Source: hechingerreport.org

Maria-Elena Velásquez, a teacher-in-training, needed help, stat. Her fifth-grade student had jumped from his chair and was climbing onto his desk. “Sit down in your chair right now, please,” said head teacher Margaret Paulk, supervising from the back of the classroom. Her tone had the don’t-mess-with-me authority of a 25-year teaching veteran, and, even while chatting with a visiting reporter, Paulk’s gaze never left her students.

Velásquez looked embarrassed. “I’m sorry, it was my fault. I just asked him to get a pencil,” she said quietly to Paulk, unnerved by how quickly a peaceful literary lesson had unraveled into papers-flying, table-rocking chaos as she and her Seattle Teacher Residency (STR) colleagues attempted to teach 17 elementary school students, five of whom get special education support.

The day’s assignment, called Studio Day, is a four-times-a-year hands-on workshop, a sort of A-to-Z instructional think tank for lesson prep and teaching, with a heavy emphasis on group troubleshooting and feedback. Velásquez and her fellow grad students had spent the morning preparing the lesson; after lunch, their classmate Alicia Nicas taught it to the fifth-graders while the group observed and stepped in for one-on-one work with several students. At day’s end, the student teachers and their University of Washington professors would gather to deconstruct the day’s work.

STR stands out from many teacher training programs because its graduates enter the workforce with a dual teaching degree: general education or special education, plus a desirable extra certification that will better-prepare them to teach children with special needs or children who are not fluent in English. This is unusual among teacher training programs and vital for the jobs STR graduates will eventually fill in Seattle’s public schools. “Residencies build pipelines of teachers in response to very specific district needs,” said Anissa Listak, executive director of the National Center for Teacher Residencies, via email. “These are teachers that are unlike any other being produced by local providers.” (STR is one of 658 alternative teacher prep programs nationwide according to a 2013 U.S. Department of Education report.)

Many teacher preparation programs have been criticized for failing to provide enough high-quality classroom experience for teachers-in-training, but Velásquez and her 30 classmates will spend four days per week, for the duration of their 14 months in graduate school, learning and teaching alongside seasoned, carefully vetted and paid mentor teachers in Seattle Public Schools.
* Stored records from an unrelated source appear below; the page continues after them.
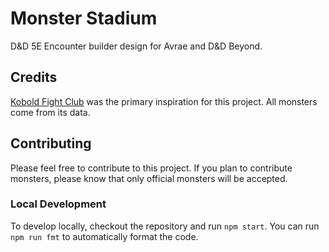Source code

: # Monster Stadium

D&D 5E Encounter builder design for Avrae and D&D Beyond.

## Credits

[Kobold Fight Club](https://kobold.club/fight/#/encounter-builder) was the primary inspiration for this project. All monsters come from its data.

## Contributing

Please feel free to contribute to this project. If you plan to contribute monsters, please know that only official monsters will be accepted.

### Local Development

To develop locally, checkout the repository and run `npm start`. You can run `npm run fmt` to automatically format the code.
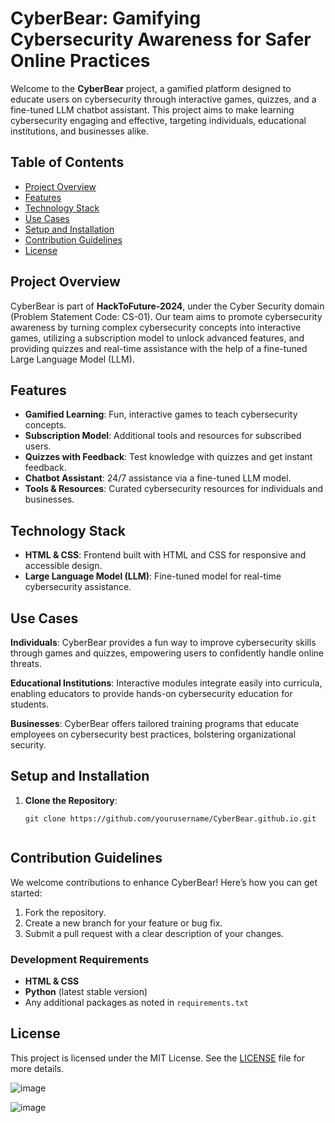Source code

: <h1>CyberBear: Gamifying Cybersecurity Awareness for Safer Online Practices</h1>

<p>Welcome to the <strong>CyberBear</strong> project, a gamified platform designed to educate users on cybersecurity through interactive games, quizzes, and a fine-tuned LLM chatbot assistant. This project aims to make learning cybersecurity engaging and effective, targeting individuals, educational institutions, and businesses alike.</p>

<h2>Table of Contents</h2>
<ul>
  <li><a href="#project-overview">Project Overview</a></li>
  <li><a href="#features">Features</a></li>
  <li><a href="#technology-stack">Technology Stack</a></li>
  <li><a href="#use-cases">Use Cases</a></li>
  <li><a href="#setup-and-installation">Setup and Installation</a></li>
  <li><a href="#contribution-guidelines">Contribution Guidelines</a></li>
  <li><a href="#license">License</a></li>
</ul>

<h2 id="project-overview">Project Overview</h2>
<p>CyberBear is part of <strong>HackToFuture-2024</strong>, under the Cyber Security domain (Problem Statement Code: CS-01). Our team aims to promote cybersecurity awareness by turning complex cybersecurity concepts into interactive games, utilizing a subscription model to unlock advanced features, and providing quizzes and real-time assistance with the help of a fine-tuned Large Language Model (LLM).</p>

<h2 id="features">Features</h2>
<ul>
  <li><strong>Gamified Learning</strong>: Fun, interactive games to teach cybersecurity concepts.</li>
  <li><strong>Subscription Model</strong>: Additional tools and resources for subscribed users.</li>
  <li><strong>Quizzes with Feedback</strong>: Test knowledge with quizzes and get instant feedback.</li>
  <li><strong>Chatbot Assistant</strong>: 24/7 assistance via a fine-tuned LLM model.</li>
  <li><strong>Tools & Resources</strong>: Curated cybersecurity resources for individuals and businesses.</li>
</ul>

<h2 id="technology-stack">Technology Stack</h2>
<ul>
  <li><strong>HTML & CSS</strong>: Frontend built with HTML and CSS for responsive and accessible design.</li>
  <li><strong>Large Language Model (LLM)</strong>: Fine-tuned model for real-time cybersecurity assistance.</li>
</ul>

<h2 id="use-cases">Use Cases</h2>
<p><strong>Individuals</strong>: CyberBear provides a fun way to improve cybersecurity skills through games and quizzes, empowering users to confidently handle online threats.</p>
<p><strong>Educational Institutions</strong>: Interactive modules integrate easily into curricula, enabling educators to provide hands-on cybersecurity education for students.</p>
<p><strong>Businesses</strong>: CyberBear offers tailored training programs that educate employees on cybersecurity best practices, bolstering organizational security.</p>

<h2 id="setup-and-installation">Setup and Installation</h2>
<ol>
  <li><strong>Clone the Repository</strong>:
    <pre><code>git clone https://github.com/yourusername/CyberBear.github.io.git
    </code></pre>
  </li>
</ol>

<h2 id="contribution-guidelines">Contribution Guidelines</h2>
<p>We welcome contributions to enhance CyberBear! Here’s how you can get started:</p>
<ol>
  <li>Fork the repository.</li>
  <li>Create a new branch for your feature or bug fix.</li>
  <li>Submit a pull request with a clear description of your changes.</li>
</ol>

<h3>Development Requirements</h3>
<ul>
  <li><strong>HTML & CSS</strong></li>
  <li><strong>Python</strong> (latest stable version)</li>
  <li>Any additional packages as noted in <code>requirements.txt</code></li>
</ul>


<h2 id="license">License</h2>
<p>This project is licensed under the MIT License. See the <a href="LICENSE">LICENSE</a> file for more details.</p>


![image](https://github.com/Vinay-Khanagavi/CyberFit.github.io/assets/116386393/20f86349-0d7c-4db1-a9bb-7c34d7b3f206)


![image](https://github.com/Vinay-Khanagavi/CyberFit.github.io/assets/116386393/9584ded5-4ea0-488d-9647-cb9528cc64ff)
While many first-year teachers report feeling under-prepared and ineffective, Velásquez is part of a cohort of 76 STR graduates and residents with a reputation for high-level performance right out of the blocks. To keep teachers at their jobs longer, STR asks that each of its graduates make a five-year commitment to a high-poverty Seattle school; with their dual degrees, Velásquez and her classmates will make a dent in Washington’s severe teacher shortage. As a woman of color, she will help fulfill the residency’s mandate to recruit and supply a racially diverse pool of new teachers.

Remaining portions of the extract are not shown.